Eric Swalwell has entered the 2020 race. The California congressman, 38, is one of the youngest candidates to announce their run, and with little name recognition and one of the most crowded races in United States history, it’s an uphill battle from here. Swalwell made his announcement on the April 8 episode of The Late Show with Stephen Colbert, telling Colbert that that country is ready for a leader who’s willing to take action on issues like gun control, climate change, and student debt relief. Learn more about Swalwell:
1. He’s a three-term congressman from California. Swalwell has represented California’s 15th district, in the Bay Area, for six years. The politician, originally from Iowa, was a congressional intern and city council member before running for Congress. He’s known for his use of social media to connect with his constituents, and was even dubbed “the Snapchat king of Congress” by The Hill in 2016. He used Facebook Live and Periscope to live stream the Democrats’ historic June 2016 congressional sit-in over gun violence, and has advocated for allowing cameras on the House floor.
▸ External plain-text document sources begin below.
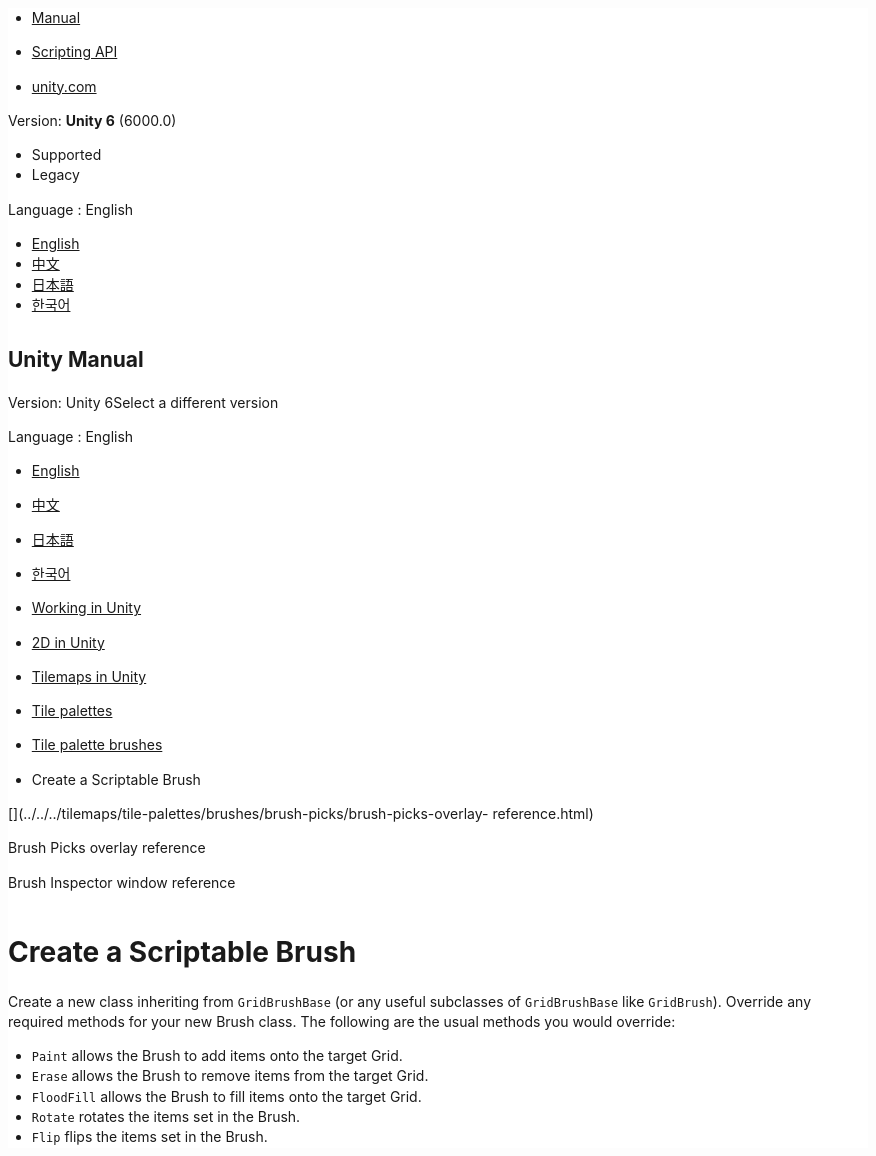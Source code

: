 [](https://docs.unity3d.com)

  * [Manual](../Manual/index.html)
  * [Scripting API](../ScriptReference/index.html)

  * [unity.com](https://unity.com/)

Version: **Unity 6** (6000.0)

  * Supported
  * Legacy

Language : English

  * [English](/Manual/tilemaps/tile-palettes/brushes/create-scriptable-brush.html)
  * [中文](/cn/current/Manual/tilemaps/tile-palettes/brushes/create-scriptable-brush.html)
  * [日本語](/ja/current/Manual/tilemaps/tile-palettes/brushes/create-scriptable-brush.html)
  * [한국어](/kr/current/Manual/tilemaps/tile-palettes/brushes/create-scriptable-brush.html)

[](https://docs.unity3d.com)

## Unity Manual

Version: Unity 6Select a different version

Language : English

  * [English](/Manual/tilemaps/tile-palettes/brushes/create-scriptable-brush.html)
  * [中文](/cn/current/Manual/tilemaps/tile-palettes/brushes/create-scriptable-brush.html)
  * [日本語](/ja/current/Manual/tilemaps/tile-palettes/brushes/create-scriptable-brush.html)
  * [한국어](/kr/current/Manual/tilemaps/tile-palettes/brushes/create-scriptable-brush.html)

  * [Working in Unity](../../../working-in-unity.html)
  * [2D in Unity](../../../Unity2D.html)
  * [Tilemaps in Unity](../../../tilemaps/tilemaps-landing.html)
  * [Tile palettes](../../../tilemaps/tile-palettes/tile-palette-landing.html)
  * [Tile palette brushes](../../../tilemaps/tile-palettes/brushes/tile-palette-brushes-landing.html)
  * Create a Scriptable Brush

[](../../../tilemaps/tile-palettes/brushes/brush-picks/brush-picks-overlay-
reference.html)

Brush Picks overlay reference

[](../../../tilemaps/tile-palettes/brushes/brush-inspector-reference.html)

Brush Inspector window reference

# Create a Scriptable Brush

Create a new class inheriting from `GridBrushBase` (or any useful subclasses
of `GridBrushBase` like `GridBrush`). Override any required methods for your
new Brush class. The following are the usual methods you would override:

  * `Paint` allows the Brush to add items onto the target Grid.
  * `Erase` allows the Brush to remove items from the target Grid.
  * `FloodFill` allows the Brush to fill items onto the target Grid.
  * `Rotate` rotates the items set in the Brush.
  * `Flip` flips the items set in the Brush.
2. He’s running for president because he wants a better world for our kids. The Bay Area-located politician wrote an op-ed for the San Francisco Chronicle, which announced that, “I’m running [for president] to bring the promise of America to all Americans. That promise is simple: If you work hard, it should lead to doing better for yourself and dreaming bigger for your kids… As an experienced legislator but of a younger Democratic generation, I see enormous opportunity for our party and our country in 2020. So I will challenge our country to go big on the issues we take on, be bold in the solutions we offer, and do good again in the way that we govern.”
3. He’s running on a platform of gun control. While many Democratic candidates have cited gun control in their platforms, he is explicitly focusing his campaign on the issue. At 38, Swalwell was a teenager during the Columbine shooting, making him part of the “school shooting generation,” as fellow candidate Pete Buttigieg, 37, calls it. Swalwell wants a ban on assault weapons, and a mandatory buy-back program to remove such weapons from their current owners to get them off the street. Swalwell has teamed up with March for Our Lives activists, including it’s co-founder, Parkland shooting survivor Cameron Kasky, to get out his message. “I talk to kids who sit in their classes afraid that they’ll be the next victim of gun violence. And they see Washington doing nothing about it after their moments of silence. They see lawmakers who love their guns more than they love our kids,” he said during his Late Show appearance.
4. He’s also focusing on health care reform and research. Swalwell wants a “health-care-for-all guarantee” so that US citizens don’t have to choose between seeing the doctor when they’re ill or paying their bills. People are dying in the United States because they can’t afford their medication! He also wants to put funding toward medical research and advancements to “find the ‘unfindable,’ solve the ‘unsolvable,’ and cure the ‘incurable’: Achieving cures in our lifetimes for the diseases that ail us,” according to his SF Chronicle op-ed.
5. He wants to eliminate student loan debt. Swalwell believes that we should have zero-interest federal student loans, tax-free employer contributions to student loan payments, and “debt-free college for public university students who do work-study and commit to community volunteerism after graduation.” He confessed in his op-ed that he’s still paying off his own student loans as a congressman in his late thirties.